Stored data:
******
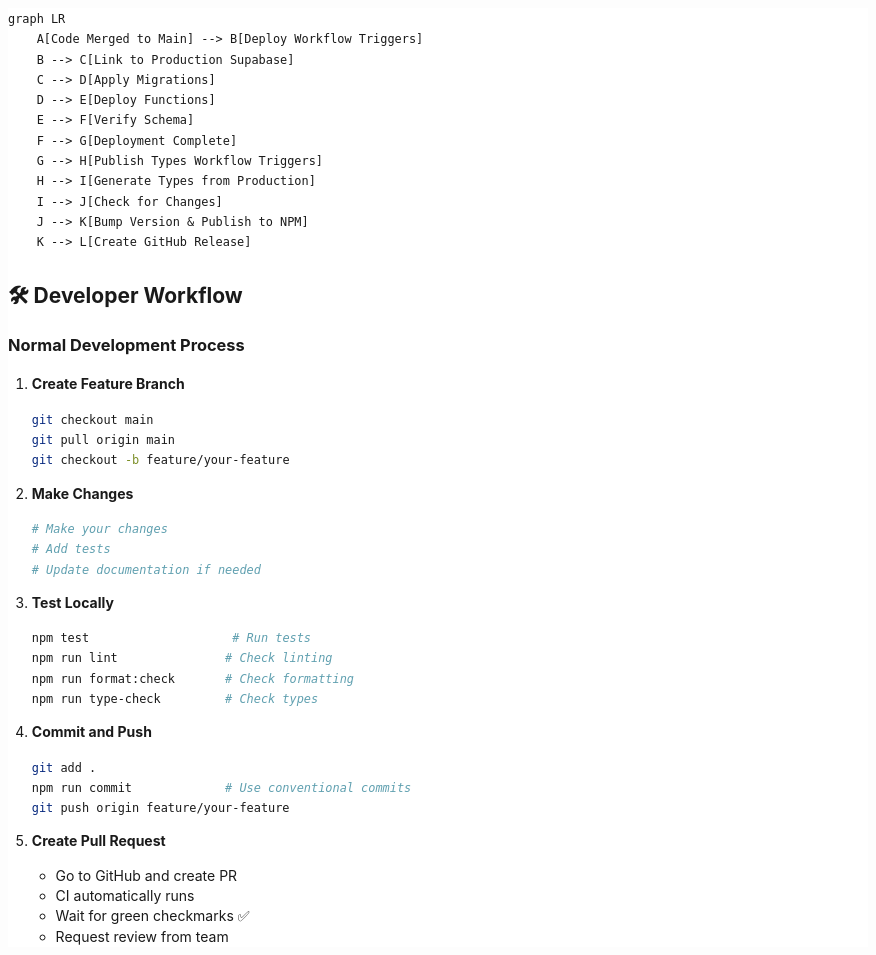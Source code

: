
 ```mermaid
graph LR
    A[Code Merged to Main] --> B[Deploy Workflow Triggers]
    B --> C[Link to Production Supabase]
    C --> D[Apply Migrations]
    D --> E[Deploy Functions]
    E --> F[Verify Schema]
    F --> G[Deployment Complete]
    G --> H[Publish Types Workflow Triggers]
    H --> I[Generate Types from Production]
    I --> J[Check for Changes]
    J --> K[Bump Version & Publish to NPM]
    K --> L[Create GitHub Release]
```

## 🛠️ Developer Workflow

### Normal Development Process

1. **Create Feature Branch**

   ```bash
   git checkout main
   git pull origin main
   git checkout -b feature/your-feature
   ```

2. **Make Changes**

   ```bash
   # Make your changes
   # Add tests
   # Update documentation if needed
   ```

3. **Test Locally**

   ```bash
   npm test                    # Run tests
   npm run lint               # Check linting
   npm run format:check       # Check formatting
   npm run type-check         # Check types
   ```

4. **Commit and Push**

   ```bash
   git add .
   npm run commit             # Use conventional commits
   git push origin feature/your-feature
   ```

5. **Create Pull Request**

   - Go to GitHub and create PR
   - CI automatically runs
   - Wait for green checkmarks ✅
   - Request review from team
******
* Assigned task: Word search in the records above: please count the lines holding "Request" and state the count alone.

* The completed task: 2